House debates

Wednesday, 3 September 2025

Matters of Public Importance

Taxation

3:25 pm

Photo of Allegra SpenderAllegra Spender (Wentworth, Independent) Share this | Hansard source

I commend the member for Curtin for putting forward this really important MPI; for her advocacy in the previous parliament, and this parliament, on the need to make sure our system works for every generation; and for her bravery in speaking up on tax. I'm also very proud to have spoken up on tax and to have then delivered a tax green paper last term, because tax has been the missing element of so many of the issues facing younger generations, and we need the major parties to step up and get real and courageous about the changes that need to be made.

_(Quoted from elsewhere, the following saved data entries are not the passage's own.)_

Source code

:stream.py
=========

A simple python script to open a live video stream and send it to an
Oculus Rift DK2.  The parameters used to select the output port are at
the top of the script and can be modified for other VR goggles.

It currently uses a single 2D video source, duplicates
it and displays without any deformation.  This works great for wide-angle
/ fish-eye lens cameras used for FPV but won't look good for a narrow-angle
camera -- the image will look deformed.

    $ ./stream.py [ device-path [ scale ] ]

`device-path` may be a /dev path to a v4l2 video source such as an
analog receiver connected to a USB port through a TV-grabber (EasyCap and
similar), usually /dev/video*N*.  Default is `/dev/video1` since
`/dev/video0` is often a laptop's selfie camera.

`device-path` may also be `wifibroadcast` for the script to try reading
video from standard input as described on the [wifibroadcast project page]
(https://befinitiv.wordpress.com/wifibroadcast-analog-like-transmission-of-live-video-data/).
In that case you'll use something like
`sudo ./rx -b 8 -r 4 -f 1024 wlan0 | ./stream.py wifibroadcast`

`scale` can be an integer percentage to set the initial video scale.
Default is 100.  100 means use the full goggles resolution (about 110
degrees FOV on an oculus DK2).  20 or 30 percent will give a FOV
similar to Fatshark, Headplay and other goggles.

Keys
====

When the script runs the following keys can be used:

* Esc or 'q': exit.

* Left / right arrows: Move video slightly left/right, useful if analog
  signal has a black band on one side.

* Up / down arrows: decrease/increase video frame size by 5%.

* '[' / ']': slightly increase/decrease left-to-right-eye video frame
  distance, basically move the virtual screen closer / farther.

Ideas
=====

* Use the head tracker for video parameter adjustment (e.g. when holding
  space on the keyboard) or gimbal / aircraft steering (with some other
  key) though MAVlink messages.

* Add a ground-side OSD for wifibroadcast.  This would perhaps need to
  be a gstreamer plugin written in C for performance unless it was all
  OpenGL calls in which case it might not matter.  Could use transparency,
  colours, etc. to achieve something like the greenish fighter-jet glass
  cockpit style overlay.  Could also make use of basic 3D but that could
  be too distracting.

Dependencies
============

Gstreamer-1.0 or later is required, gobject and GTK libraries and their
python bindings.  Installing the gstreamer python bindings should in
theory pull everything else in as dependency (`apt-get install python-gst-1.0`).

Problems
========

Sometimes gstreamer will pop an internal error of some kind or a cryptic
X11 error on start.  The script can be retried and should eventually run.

It was great to see the Treasurer, out of the Economic Reform Roundtable, acknowledge that the tax system is at the heart of intergenerational inequity as well as absolutely critical to productivity. Now that he has made that admission, it is time for the parliament to get behind this in terms of driving real change, and I urge the opposition to engage constructively in this discussion. That's certainly what I expect will happen from the crossbench, because the crossbench has been driving this debate from the start. This is because tax matters, and, frankly, the future of every generation, including those young people in our country right now, really matters, and they're struggling. Right now, only eight per cent of Australians think that the next generation will have a better standard of living than their parents. This is something you hear every single day on the street. This is really rooted, I think, in three key problems.

Firstly, we have flatlining productivity. Wages won't grow and generations won't be more prosperous unless we can get that productivity moving, and tax matters to productivity.

Secondly, we have a tax system that is unfairly weighted towards being dependent on younger working Australians while their wealth is going backwards compared to different generations. The income tax system is not working for driving incentives and driving businesses, nor is it working for making sure that young generations can get ahead.

Finally, we have a tax system, and an overall system, which is not driving climate action. This gets to the heart of intergenerational inequity. Who's going to be paying the bills for climate adaptation and change? It is the current younger generations and future generations. If we don't take action now, it is a problem, and we know that the tax system can help drive this.

Finally, a piece which is outside tax but is absolutely relevant is fiscal discipline because, if we lade our current generations with debt, we know that they have to pay it off in the future. So this goes to spending as well as tax, in terms of restraint in spending, but I do want to spend the rest of the time really focused on tax because it's absolutely critical.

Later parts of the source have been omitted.